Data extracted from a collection
-- -- --

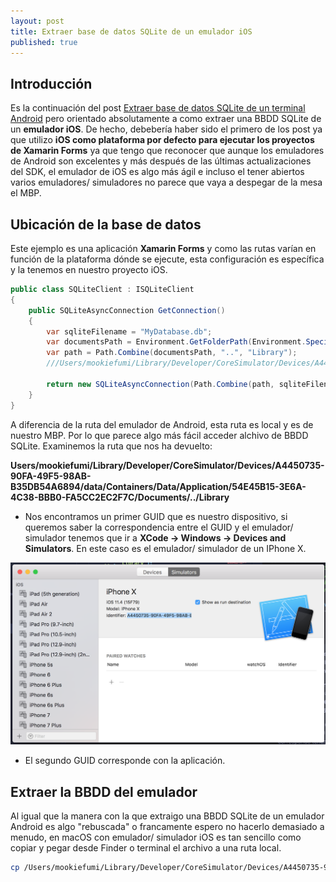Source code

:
 ```yaml
---
layout: post
title: Extraer base de datos SQLite de un emulador iOS
published: true
---
```


## Introducción

Es la continuación del post [Extraer base de datos SQLite de un terminal Android](http://mookiefumi.com/2018-06-24-extraer-bbdd-sqlite-de-terminal-android) pero orientado absolutamente a como extraer una BBDD SQLite de un **emulador iOS**. De hecho, debebería haber sido el primero de los post ya que utilizo **iOS como plataforma por defecto para ejecutar los proyectos de Xamarin Forms** ya que tengo que reconocer que aunque los emuladores de Android son excelentes y más después de las últimas actualizaciones del SDK, el emulador de iOS es algo más ágil e incluso el tener abiertos varios emuladores/ simuladores no parece que vaya a despegar de la mesa el MBP.

## Ubicación de la base de datos

Este ejemplo es una aplicación **Xamarin Forms** y como las rutas varían en función de la plataforma dónde se ejecute, esta configuración es específica y la tenemos en nuestro proyecto iOS.

```csharp
public class SQLiteClient : ISQLiteClient
{
    public SQLiteAsyncConnection GetConnection()
    {
        var sqliteFilename = "MyDatabase.db";
        var documentsPath = Environment.GetFolderPath(Environment.SpecialFolder.Personal);
        var path = Path.Combine(documentsPath, "..", "Library");
        ///Users/mookiefumi/Library/Developer/CoreSimulator/Devices/A4450735-90FA-49F5-98AB-B35DB54A6894/data/Containers/Data/Application/54E45B15-3E6A-4C38-BBB0-FA5CC2EC2F7C/Documents/../Library

        return new SQLiteAsyncConnection(Path.Combine(path, sqliteFilename));
    }
}
```

A diferencia de la ruta del emulador de Android, esta ruta es local y es de nuestro MBP. Por lo que parece algo más fácil acceder alchivo de BBDD SQLite. Examinemos la ruta que nos ha devuelto:

**Users/mookiefumi/Library/Developer/CoreSimulator/Devices/A4450735-90FA-49F5-98AB-B35DB54A6894/data/Containers/Data/Application/54E45B15-3E6A-4C38-BBB0-FA5CC2EC2F7C/Documents/../Library**

* Nos encontramos un primer GUID que es nuestro dispositivo, si queremos saber la correspondencia entre el GUID y el emulador/ simulador tenemos que ir a **XCode -> Windows -> Devices and Simulators**. En este caso es el emulador/ simulador de un IPhone X.

![alt text](images/2018-06-24-12.08.18.png)

* El segundo GUID corresponde con la aplicación.

## Extraer la BBDD del emulador

Al igual que la manera con la que extraigo una BBDD SQLite de un emulador Android es algo "rebuscada" o francamente espero no hacerlo demasiado a menudo, en macOS con emulador/ simulador iOS es tan sencillo como copiar y pegar desde Finder o terminal el archivo a una ruta local.

```bash
cp /Users/mookiefumi/Library/Developer/CoreSimulator/Devices/A4450735-90FA-49F5-98AB-B35DB54A6894/data/Containers/Data/Application/54E45B15-3E6A-4C38-BBB0-FA5CC2EC2F7C/Documents/../Library/MyDatabase.db MyDatabase.db
```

-- -- --

- Exercise prompt: Reproduce each record from above exactly; pictures do not belong in the copy.

- Result for this exercise:
Source code

:
 ```yaml
---
layout: post
title: Extraer base de datos SQLite de un emulador iOS
published: true
---
```


## Introducción

Es la continuación del post [Extraer base de datos SQLite de un terminal Android](http://mookiefumi.com/2018-06-24-extraer-bbdd-sqlite-de-terminal-android) pero orientado absolutamente a como extraer una BBDD SQLite de un **emulador iOS**. De hecho, debebería haber sido el primero de los post ya que utilizo **iOS como plataforma por defecto para ejecutar los proyectos de Xamarin Forms** ya que tengo que reconocer que aunque los emuladores de Android son excelentes y más después de las últimas actualizaciones del SDK, el emulador de iOS es algo más ágil e incluso el tener abiertos varios emuladores/ simuladores no parece que vaya a despegar de la mesa el MBP.

## Ubicación de la base de datos

Este ejemplo es una aplicación **Xamarin Forms** y como las rutas varían en función de la plataforma dónde se ejecute, esta configuración es específica y la tenemos en nuestro proyecto iOS.

```csharp
public class SQLiteClient : ISQLiteClient
{
    public SQLiteAsyncConnection GetConnection()
    {
        var sqliteFilename = "MyDatabase.db";
        var documentsPath = Environment.GetFolderPath(Environment.SpecialFolder.Personal);
        var path = Path.Combine(documentsPath, "..", "Library");
        ///Users/mookiefumi/Library/Developer/CoreSimulator/Devices/A4450735-90FA-49F5-98AB-B35DB54A6894/data/Containers/Data/Application/54E45B15-3E6A-4C38-BBB0-FA5CC2EC2F7C/Documents/../Library

        return new SQLiteAsyncConnection(Path.Combine(path, sqliteFilename));
    }
}
```

A diferencia de la ruta del emulador de Android, esta ruta es local y es de nuestro MBP. Por lo que parece algo más fácil acceder alchivo de BBDD SQLite. Examinemos la ruta que nos ha devuelto:

**Users/mookiefumi/Library/Developer/CoreSimulator/Devices/A4450735-90FA-49F5-98AB-B35DB54A6894/data/Containers/Data/Application/54E45B15-3E6A-4C38-BBB0-FA5CC2EC2F7C/Documents/../Library**

* Nos encontramos un primer GUID que es nuestro dispositivo, si queremos saber la correspondencia entre el GUID y el emulador/ simulador tenemos que ir a **XCode -> Windows -> Devices and Simulators**. En este caso es el emulador/ simulador de un IPhone X.

![alt text](images/2018-06-24-12.08.18.png)

* El segundo GUID corresponde con la aplicación.

## Extraer la BBDD del emulador

Al igual que la manera con la que extraigo una BBDD SQLite de un emulador Android es algo "rebuscada" o francamente espero no hacerlo demasiado a menudo, en macOS con emulador/ simulador iOS es tan sencillo como copiar y pegar desde Finder o terminal el archivo a una ruta local.

```bash
cp /Users/mookiefumi/Library/Developer/CoreSimulator/Devices/A4450735-90FA-49F5-98AB-B35DB54A6894/data/Containers/Data/Application/54E45B15-3E6A-4C38-BBB0-FA5CC2EC2F7C/Documents/../Library/MyDatabase.db MyDatabase.db
```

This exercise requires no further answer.